It all started in early 2021 when Philip Chuah, a watch enthusiast in Singapore, asked some local artisans about the cost of a custom alligator strap for his Omega Speedmaster Racing model.
They said 400 Singapore dollars ($290). “I was only earning about 1,000 a month, so that’s almost half my pay on just a watch strap,” he said. “And I thought, ‘I’ll just make it myself.’ And somehow it got to the point where it is today.”
Now Mr. Chuah operates Atelier Kai (Kai is part of his Chinese name). He primarily makes leather watch straps, as well as some wallets, a crossbody clutch bag and a few small leather-goods items. And while he would like to expand his line, he said, “right now I don’t really have the time to experiment with other items, with the straps orders that I have.”
This year Robin Wong, a watch collector in Singapore who posts as @watchthebin on Instagram, has purchased five straps from Mr. Chuah. “His straps are special because he has a vast range of colors and leather to choose from,” Mr. Wong wrote in an email. “I especially like his bold colors on his exotic leather, many of which are uncommon.”
Before he started the business, Mr. Chuah, now 28, had no experience with leather work. “In Singapore’s education system, you don’t actually have that many opportunities to express yourself creatively and work with your hands,” he said. “Sometimes it feels quite surreal that I’m able to make straps like this.”
Mr. Chuah earned a law degree from the University of Leeds in England and, after returning to Singapore, was studying for the bar exam in 2021. A lot of the city was still working from home in the pandemic when he began trying to make straps, “so it allowed me to explore this passion on the side,” he said.
And although he was called to the bar last year, he decided not to work as a lawyer, at least not now. “I was not feeling the burning passion to become a lawyer,” he said.
He learned his strap-making skills by watching YouTube videos, deciding that he didn’t want to pay the 200 dollars that an eight-hour training course would cost.

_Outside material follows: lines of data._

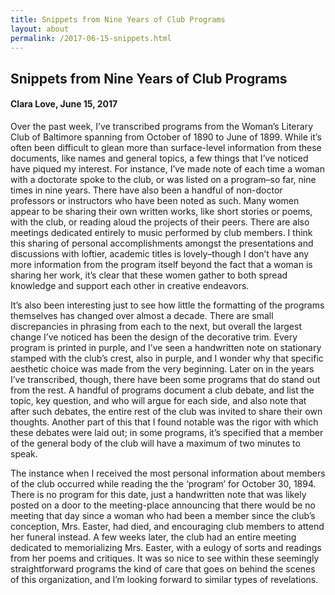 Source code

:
 ```yaml
---
title: Snippets from Nine Years of Club Programs
layout: about
permalink: /2017-06-15-snippets.html
---
```


## Snippets from Nine Years of Club Programs
#### Clara Love, June 15, 2017

Over the past week, I’ve transcribed programs from the Woman’s Literary Club of Baltimore spanning from October of 1890 to June of 1899. While it’s often been difficult to glean more than surface-level information from these documents, like names and general topics, a few things that I’ve noticed have piqued my interest. For instance, I’ve made note of each time a woman with a doctorate spoke to the club, or was listed on a program–so far, nine times in nine years. There have also been a handful of non-doctor professors or instructors who have been noted as such. Many women appear to be sharing their own written works, like short stories or poems, with the club, or reading aloud the projects of their peers. There are also meetings dedicated entirely to music performed by club members. I think this sharing of personal accomplishments amongst the presentations and discussions with loftier, academic titles is lovely–though I don’t have any more information from the program itself beyond the fact that a woman is sharing her work, it’s clear that these women gather to both spread knowledge and support each other in creative endeavors.

It’s also been interesting just to see how little the formatting of the programs themselves has changed over almost a decade. There are small discrepancies in phrasing from each to the next, but overall the largest change I’ve noticed has been the design of the decorative trim. Every program is printed in purple, and I’ve seen a handwritten note on stationary stamped with the club’s crest, also in purple, and I wonder why that specific aesthetic choice was made from the very beginning.  Later on in the years I’ve transcribed, though, there have been some programs that do stand out from the rest. A handful of programs document a club debate, and list the topic, key question, and who will argue for each side, and also note that after such debates, the entire rest of the club was invited to share their own thoughts. Another part of this that I found notable was the rigor with which these debates were laid out; in some programs, it’s specified that a member of the general body of the club will have a maximum of two minutes to speak.

The instance when I received the most personal information about members of the club occurred while reading the the ‘program’ for October 30, 1894. There is no program for this date, just a handwritten note that was likely posted on a door to the meeting-place announcing that there would be no meeting that day since a woman who had been a member since the club’s conception, Mrs. Easter, had died, and encouraging club members to attend her funeral instead. A few weeks later, the club had an entire meeting dedicated to memorializing Mrs. Easter, with a eulogy of sorts and readings from her poems and critiques. It was so nice to see within these seemingly straightforward programs the kind of care that goes on behind the scenes of this organization, and I’m looking forward to similar types of revelations. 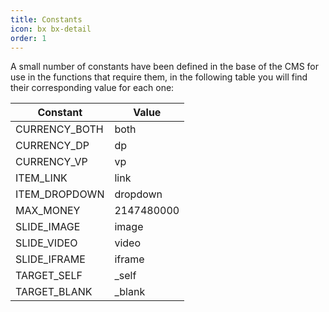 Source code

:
 ```yaml
---
title: Constants
icon: bx bx-detail
order: 1
---
```


A small number of constants have been defined in the base of the CMS for use in the functions that require them, in the following table you will find their corresponding value for each one:

| Constant | Value |
| ----------- | ---------- |
| CURRENCY_BOTH | both |
| CURRENCY_DP | dp |
| CURRENCY_VP | vp |
| ITEM_LINK | link |
| ITEM_DROPDOWN | dropdown |
| MAX_MONEY | 2147480000 |
| SLIDE_IMAGE | image |
| SLIDE_VIDEO | video |
| SLIDE_IFRAME | iframe |
| TARGET_SELF | _self |
| TARGET_BLANK | _blank |
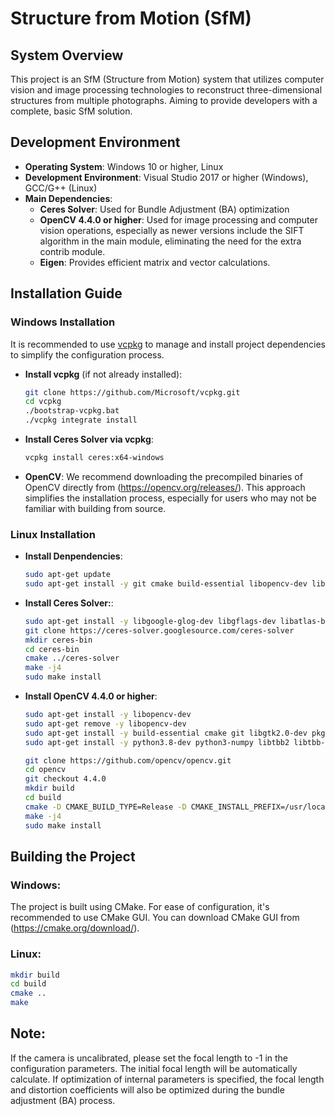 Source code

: # Structure from Motion (SfM)

## System Overview

This project is an SfM (Structure from Motion) system that utilizes computer vision and image processing technologies to 
reconstruct three-dimensional structures from multiple photographs. Aiming to provide developers with a complete, basic SfM solution.


## Development Environment

- **Operating System**: Windows 10 or higher, Linux
- **Development Environment**: Visual Studio 2017 or higher (Windows), GCC/G++ (Linux)
- **Main Dependencies**:
  - **Ceres Solver**: Used for Bundle Adjustment (BA) optimization
  - **OpenCV 4.4.0 or higher**: 
      Used for image processing and computer vision operations, especially as newer versions include the SIFT algorithm in the main module, 
	  eliminating the need for the extra contrib module.
  - **Eigen**: Provides efficient matrix and vector calculations.

## Installation Guide

### Windows Installation

It is recommended to use [vcpkg](https://github.com/microsoft/vcpkg) to manage and install project dependencies to simplify the configuration process.

- **Install vcpkg** (if not already installed):
   ```bash
   git clone https://github.com/Microsoft/vcpkg.git
   cd vcpkg
   ./bootstrap-vcpkg.bat
   ./vcpkg integrate install
   ```

- **Install Ceres Solver via vcpkg**:
  ```bash
  vcpkg install ceres:x64-windows
  ```

- **OpenCV**:
  We recommend downloading the precompiled binaries of OpenCV directly from (https://opencv.org/releases/).
  This approach simplifies the installation process, especially for users who may not be familiar with building from source.
  
### Linux Installation
- **Install Denpendencies**:
  ```bash
  sudo apt-get update
  sudo apt-get install -y git cmake build-essential libopencv-dev libeigen3-dev
  ```
	
- **Install Ceres Solver:**:
  ```bash
  sudo apt-get install -y libgoogle-glog-dev libgflags-dev libatlas-base-dev libsuitesparse-dev
  git clone https://ceres-solver.googlesource.com/ceres-solver
  mkdir ceres-bin
  cd ceres-bin
  cmake ../ceres-solver
  make -j4
  sudo make install
  ```
	
- **Install OpenCV 4.4.0 or higher**:
  ```bash
  sudo apt-get install -y libopencv-dev
  sudo apt-get remove -y libopencv-dev
  sudo apt-get install -y build-essential cmake git libgtk2.0-dev pkg-config libavcodec-dev libavformat-dev libswscale-dev
  sudo apt-get install -y python3.8-dev python3-numpy libtbb2 libtbb-dev libjpeg-dev libpng-dev libtiff-dev libdc1394-22-dev

  git clone https://github.com/opencv/opencv.git
  cd opencv
  git checkout 4.4.0
  mkdir build
  cd build
  cmake -D CMAKE_BUILD_TYPE=Release -D CMAKE_INSTALL_PREFIX=/usr/local ..
  make -j4
  sudo make install
  ```
	
## Building the Project

### Windows:
  The project is built using CMake. For ease of configuration, it's recommended to use CMake GUI.
  You can download CMake GUI from (https://cmake.org/download/).

### Linux:
  ```bash
  mkdir build
  cd build
  cmake ..
  make
  ```

## Note:
  If the camera is uncalibrated, please set the focal length to -1 in the configuration parameters. The initial focal length will be automatically calculate. 
  If optimization of internal parameters is specified, the focal length and distortion coefficients will also be optimized during the bundle adjustment (BA) process.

However, he noted ruefully, he has bought every tool used by every person in all the videos: “Right now, I’m probably using maybe 10 percent of all the tools that I’ve ever bought. And if I add up the cost of all the tools that I bought, it’s way more than $200.”
Still, he has no regrets and sees the benefits of being self-taught. “Every time I failed, I’d ask myself, ‘How can I improve?’” he said. “Not going for that course forced me to constantly want to improve, constantly want to learn how to make it better.”
He gave some legal colleagues the first few straps that he produced, then started selling them on the Singaporean online marketplace Carousell and set up an Instagram account, which attracted watch collectors, both local and international. “It’s a very small circle, and word spreads fast within niche groups like this,” he said.
Mr. Chuah initially worked from home — like many younger people in Singapore, he still lives with his parents — but on Sept. 1 he began renting a studio in the Paya Lebar area of eastern Singapore. When his customers are local, “I’ll usually invite them over to my studio to have a look at the leathers first,” he said, “because colors will never accurately translate over phone screens versus in real life.” It takes him five to six hours to make a strap, start to finish.
He buys leathers directly from a tannery in Singapore or from a supplier. “Something that sets me apart from others is my experimentation with materials,” he said. “Usual crafters use basic alligator and calf, but I love trying out different materials such as beaver tail, special effect lizards, stingray, sharkskin and tilapia fish.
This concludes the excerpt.